Despite a reputation for wild living, Eszterhas says his main creative companion was nicotine—he smoked two packs a day while writing. Excessive coffee consumption led to a health crisis that forced him to eliminate caffeine, and a stage four cancer diagnosis at sixty forced him to quit smoking entirely, disrupting his creative rituals. Music was also essential: he constantly played the Rolling Stones, Leonard Cohen, and Bob Dylan while writing "Basic Instinct," with his musical taste shaped by his immigrant background and exposure to blues.
Eszterhas's refugee experience profoundly shaped his worldview. After seven years in Austrian refugee camps, his family arrived in Cleveland expecting abundance but found only poverty. Growing up in a Hungarian enclave, he witnessed organized crime, sex workers, and street violence from his window. At age twelve, he watched a man beaten to death outside his home—a moment that left a lifelong mark on his understanding of violence.
His four years as a police reporter in Dayton and Cleveland, often arriving at crime scenes before law enforcement, provided emotional content for his future screenwriting. During Cleveland's McGlennville uprising, he crouched behind a car during active gunfire, so terrified he urinated in fear. These experiences covering civil rights struggles and urban violence enriched his later narratives with authenticity and darkness.
Eszterhas's friendship with Hunter S. Thompson launched his screenwriting career. Thompson, impressed by Eszterhas's police reporting, lobbied Rolling Stone to hire him and helped secure a literary agent for "Charlie Simpson's Apocalypse," a National Book Award finalist. A United Artists executive discovered Eszterhas through this book and recruited him for screenwriting, launching his Hollywood career.
He also interviewed legendary musicians shortly before their deaths—Otis Redding the night before his fatal plane crash, and Jimi Hendrix, with whom he shared marijuana and visited a Hungarian restaurant. Colleagues jokingly called him "the Grim Reaper" because so many artists he interviewed died young.
Rogan and Eszterhas explore Thompson's revolutionary impact on journalism. Eszterhas describes Thompson's Gonzo journalism as a new genre blending personal narrative, emotional honesty, and stylistic innovation. Tom Wolfe called Thompson the Mark Twain of his day for capturing the era through provocative, humorous writing. Eszterhas singles out "Fear and Loathing on the Campaign Trail '72" as the best political commentary he's read, surpassing even Theodore White's work.
Both men came from poverty and entered journalism to support their novel-writing dreams. Their San Francisco friendship involved wild nights at strip clubs, with Eszterhas sharing cocaine from grateful drug dealers with Thompson. Despite Thompson's outrageous behavior, he demonstrated genuine care—even criticizing Eszterhas for having an affair and expressing anger on behalf of Eszterhas's family.

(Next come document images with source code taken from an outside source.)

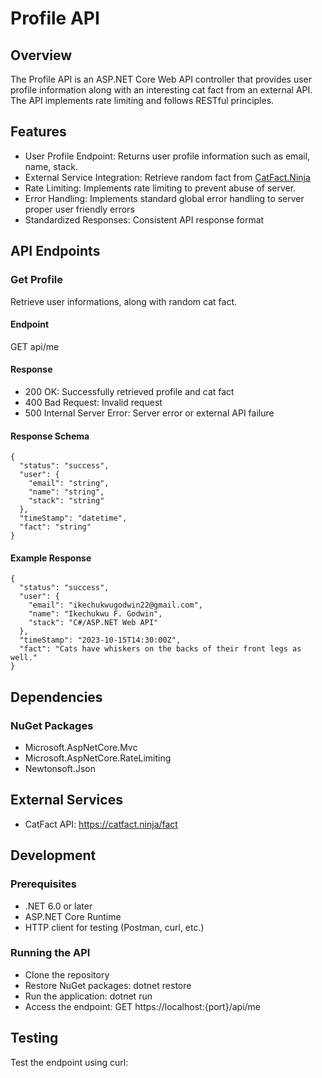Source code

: # Profile API

## Overview
The Profile API is an ASP.NET Core Web API controller that provides user profile information along with an interesting cat fact from an external API.
The API implements rate limiting and follows RESTful principles.

## Features
- User Profile Endpoint: Returns user profile information such as email, name, stack.
- External Service Integration: Retrieve random fact from [CatFact.Ninja](https://catfact.ninja/)
- Rate Limiting: Implements rate limiting to prevent abuse of server.
- Error Handling: Implements standard global error handling to server proper user friendly errors
- Standardized Responses: Consistent API response format

## API Endpoints

### Get Profile
Retrieve user informations, along with random cat fact.

#### Endpoint
GET api/me

#### Response
- 200 OK: Successfully retrieved profile and cat fact
- 400 Bad Request: Invalid request
- 500 Internal Server Error: Server error or external API failure

#### Response Schema
```
{
  "status": "success",
  "user": {
    "email": "string",
    "name": "string",
    "stack": "string"
  },
  "timeStamp": "datetime",
  "fact": "string"
}
```
#### Example Response
```
{
  "status": "success",
  "user": {
    "email": "ikechukwugodwin22@gmail.com",
    "name": "Ikechukwu F. Godwin",
    "stack": "C#/ASP.NET Web API"
  },
  "timeStamp": "2023-10-15T14:30:00Z",
  "fact": "Cats have whiskers on the backs of their front legs as well."
}
```
## Dependencies
### NuGet Packages
- Microsoft.AspNetCore.Mvc
- Microsoft.AspNetCore.RateLimiting
- Newtonsoft.Json

## External Services
- CatFact API: https://catfact.ninja/fact

## Development

### Prerequisites
- .NET 6.0 or later
- ASP.NET Core Runtime
- HTTP client for testing (Postman, curl, etc.)

### Running the API
- Clone the repository
- Restore NuGet packages: dotnet restore
- Run the application: dotnet run
- Access the endpoint: GET https://localhost:{port}/api/me

## Testing
Test the endpoint using curl:
```curl -X GET "https://localhost:{port}/api/me" -H "accept: application/json"
```
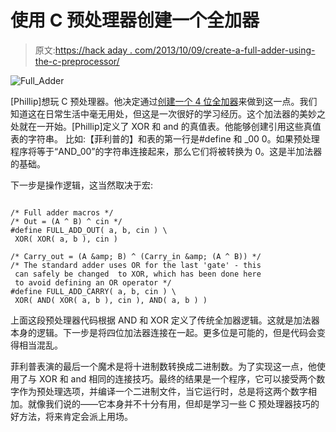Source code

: # 使用 C 预处理器创建一个全加器

> 原文:[https://hack aday . com/2013/10/09/create-a-full-adder-using-the-c-preprocessor/](https://hackaday.com/2013/10/09/create-a-full-adder-using-the-c-preprocessor/)

![Full_Adder](../Images/7fb12d187e5d05abf81e842b6f88f34b.png)

[Phillip]想玩 C 预处理器。他决定通过[创建一个 4 位全加器](http://www.philliplarkson.com/blog/abusing-the-c-preprocessor-writing-a-4-bit-adder)来做到这一点。我们知道这在日常生活中毫无用处，但这是一次很好的学习经历。这个加法器的美妙之处就在一开始。[Phillip]定义了 XOR 和 and 的真值表。他能够创建引用这些真值表的字符串。
比如:【菲利普的】和表的第一行是#define 和 _00 0。如果预处理程序将等于“AND_00”的字符串连接起来，那么它们将被转换为 0。这是半加法器的基础。

下一步是操作逻辑，这当然取决于宏:

```

/* Full adder macros */
/* Out = (A ^ B) ^ cin */
#define FULL_ADD_OUT( a, b, cin ) \
 XOR( XOR( a, b ), cin )

/* Carry_out = (A &amp; B) ^ (Carry_in &amp; (A ^ B)) */
/* The standard adder uses OR for the last 'gate' - this
 can safely be changed  to XOR, which has been done here
 to avoid defining an OR operator */
#define FULL_ADD_CARRY( a, b, cin ) \
 XOR( AND( XOR( a, b ), cin ), AND( a, b ) )

```

上面这段预处理器代码根据 AND 和 XOR 定义了传统全加器逻辑。这就是加法器本身的逻辑。下一步是将四位加法器连接在一起。更多位是可能的，但是代码会变得相当混乱。

菲利普表演的最后一个魔术是将十进制数转换成二进制数。为了实现这一点，他使用了与 XOR 和 and 相同的连接技巧。最终的结果是一个程序，它可以接受两个数字作为预处理选项，并编译一个二进制文件，当它运行时，总是将这两个数字相加。就像我们说的——它本身并不十分有用，但却是学习一些 C 预处理器技巧的好方法，将来肯定会派上用场。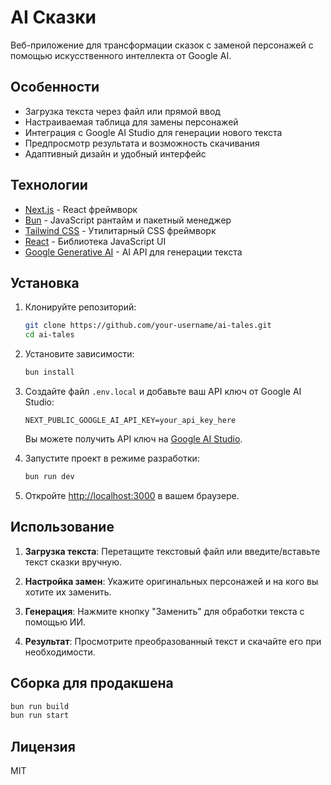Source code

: # AI Сказки

Веб-приложение для трансформации сказок с заменой персонажей с помощью искусственного интеллекта от Google AI.

## Особенности

- Загрузка текста через файл или прямой ввод
- Настраиваемая таблица для замены персонажей
- Интеграция с Google AI Studio для генерации нового текста
- Предпросмотр результата и возможность скачивания
- Адаптивный дизайн и удобный интерфейс

## Технологии

- [Next.js](https://nextjs.org/) - React фреймворк
- [Bun](https://bun.sh/) - JavaScript рантайм и пакетный менеджер
- [Tailwind CSS](https://tailwindcss.com/) - Утилитарный CSS фреймворк
- [React](https://reactjs.org/) - Библиотека JavaScript UI
- [Google Generative AI](https://ai.google.dev/) - AI API для генерации текста

## Установка

1. Клонируйте репозиторий:
   ```bash
   git clone https://github.com/your-username/ai-tales.git
   cd ai-tales
   ```

2. Установите зависимости:
   ```bash
   bun install
   ```

3. Создайте файл `.env.local` и добавьте ваш API ключ от Google AI Studio:
   ```
   NEXT_PUBLIC_GOOGLE_AI_API_KEY=your_api_key_here
   ```

   Вы можете получить API ключ на [Google AI Studio](https://aistudio.google.com/).

4. Запустите проект в режиме разработки:
   ```bash
   bun run dev
   ```

5. Откройте [http://localhost:3000](http://localhost:3000) в вашем браузере.

## Использование

1. **Загрузка текста**: Перетащите текстовый файл или введите/вставьте текст сказки вручную.

2. **Настройка замен**: Укажите оригинальных персонажей и на кого вы хотите их заменить.

3. **Генерация**: Нажмите кнопку "Заменить" для обработки текста с помощью ИИ.

4. **Результат**: Просмотрите преобразованный текст и скачайте его при необходимости.

## Сборка для продакшена

```bash
bun run build
bun run start
```

## Лицензия

MIT
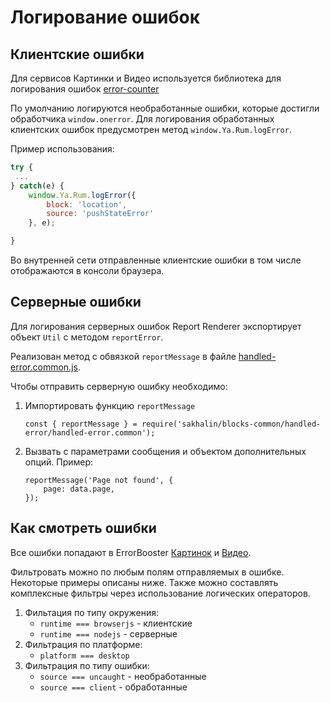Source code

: # Логирование ошибок

## Клиентские ошибки
Для сервисов Картинки и Видео используется библиотека для логирования ошибок [error-counter](https://github.yandex-team.ru/RUM/error-counter)

По умолчанию логируются необработанные ошибки, которые достигли обработчика `window.onerror`.
Для логирования обработанных клиентских ошибок предусмотрен метод ``window.Ya.Rum.logError``.

Пример использования:

```js
try {
 ...
} catch(e) {
    window.Ya.Rum.logError({
        block: 'location',
        source: 'pushStateError'
    }, e);

}
```

Во внутренней сети отправленные клиентские ошибки в том числе отображаются в консоли браузера.


## Серверные ошибки
Для логирования серверных ошибок Report Renderer экспортирует объект `Util` с методом `reportError`.

Реализован метод с обвязкой `reportMessage` в файле [handled-error.common.js](https://a.yandex-team.ru/arc_vcs/frontend/projects/fiji/sakhalin/blocks-common/handled-error/handled-error.common.js).

Чтобы отправить серверную ошибку необходимо:
1. Импортировать функцию `reportMessage`
    ```
    const { reportMessage } = require('sakhalin/blocks-common/handled-error/handled-error.common');
    ```
2. Вызвать с параметрами сообщения и объектом дополнительных опций. Пример:
    ```
    reportMessage('Page not found', {
        page: data.page,
    });
    ```

## Как смотреть ошибки
Все ошибки попадают в ErrorBooster [Картинок](https://error.yandex-team.ru/projects/images) и [Видео](https://error.yandex-team.ru/projects/video).

Фильтровать можно по любым полям отправляемых в ошибке. Некоторые примеры описаны ниже.
Также можно составлять комплексные фильтры через использование логических операторов.

1. Фильтация по типу окружения:
   * `runtime === browserjs` - клиентские
   * `runtime === nodejs` - серверные
2. Фильтрация по платформе:
   * `platform === desktop`
3. Фильтрация по типу ошибки:
   * `source === uncaught` - необработанные
   * `source === client` - обработанные

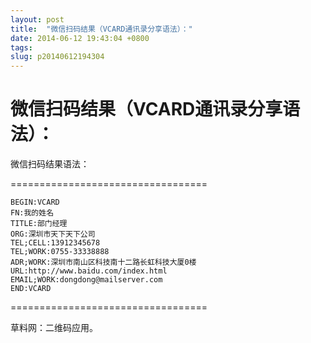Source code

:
 ```yaml
---
layout: post
title:  "微信扫码结果（VCARD通讯录分享语法）："
date: 2014-06-12 19:43:04 +0800
tags: 
slug: p20140612194304
---
```


# 微信扫码结果（VCARD通讯录分享语法）：





 微信扫码结果语法： 
  
 ================================== 
  


```
BEGIN:VCARD
FN:我的姓名
TITLE:部门经理
ORG:深圳市天下天下公司
TEL;CELL:13912345678
TEL;WORK:0755-33338888
ADR;WORK:深圳市南山区科技南十二路长虹科技大厦0楼
URL:http://www.baidu.com/index.html
EMAIL;WORK:dongdong@mailserver.com
END:VCARD
```

  

==================================


草料网：二维码应用。




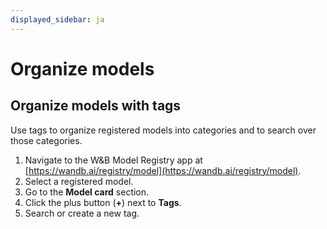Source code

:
 ```yaml
---
displayed_sidebar: ja
---
```


# Organize models


## Organize models with tags
Use tags to organize registered models into categories and to search over those categories. 

1. Navigate to the W&B Model Registry app at [https://wandb.ai/registry/model](https://wandb.ai/registry/model).
2. Select a registered model.
2. Go to the **Model card** section.
3. Click the plus button (**+**) next to **Tags**.
4. Search or create a new tag.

Thompson's excessive drinking and drug use ultimately destroyed his body. In his later years, he became wheelchair-bound and suffered falls and fractures. His suicide note simply declared there was "no fun anymore," reflecting his belief in pleasure and freedom as essential values. Eszterhas suggests Hemingway's suicide influenced Thompson's approach to his own decline.
Eszterhas also discusses Mark Twain as an alternative model of artistic fearlessness. He notes that Twain performed "lectures" that were essentially early stand-up comedy and wrote provocative, unpublished works exploring sexuality and religious orthodoxy. Eszterhas envisions a screenplay focusing on Twain as a groundbreaking cultural commentator.
Eszterhas's Christian conversion emerged from a near-death throat cancer experience. During a risky surgery and three-year recovery, he turned to Jesus, influenced by his devoutly Catholic wife, Naomi. He credits prayer and his emerging faith with enabling his survival.
Eszterhas describes himself as a devout Christian but not a devout Catholic. He rejects the church's history of anti-Semitism, its exclusion of women from the priesthood, and papal infallibility. Despite attending mass regularly, he characterizes himself as an "economic Catholic" whose true commitment is to Christ rather than institutional doctrine.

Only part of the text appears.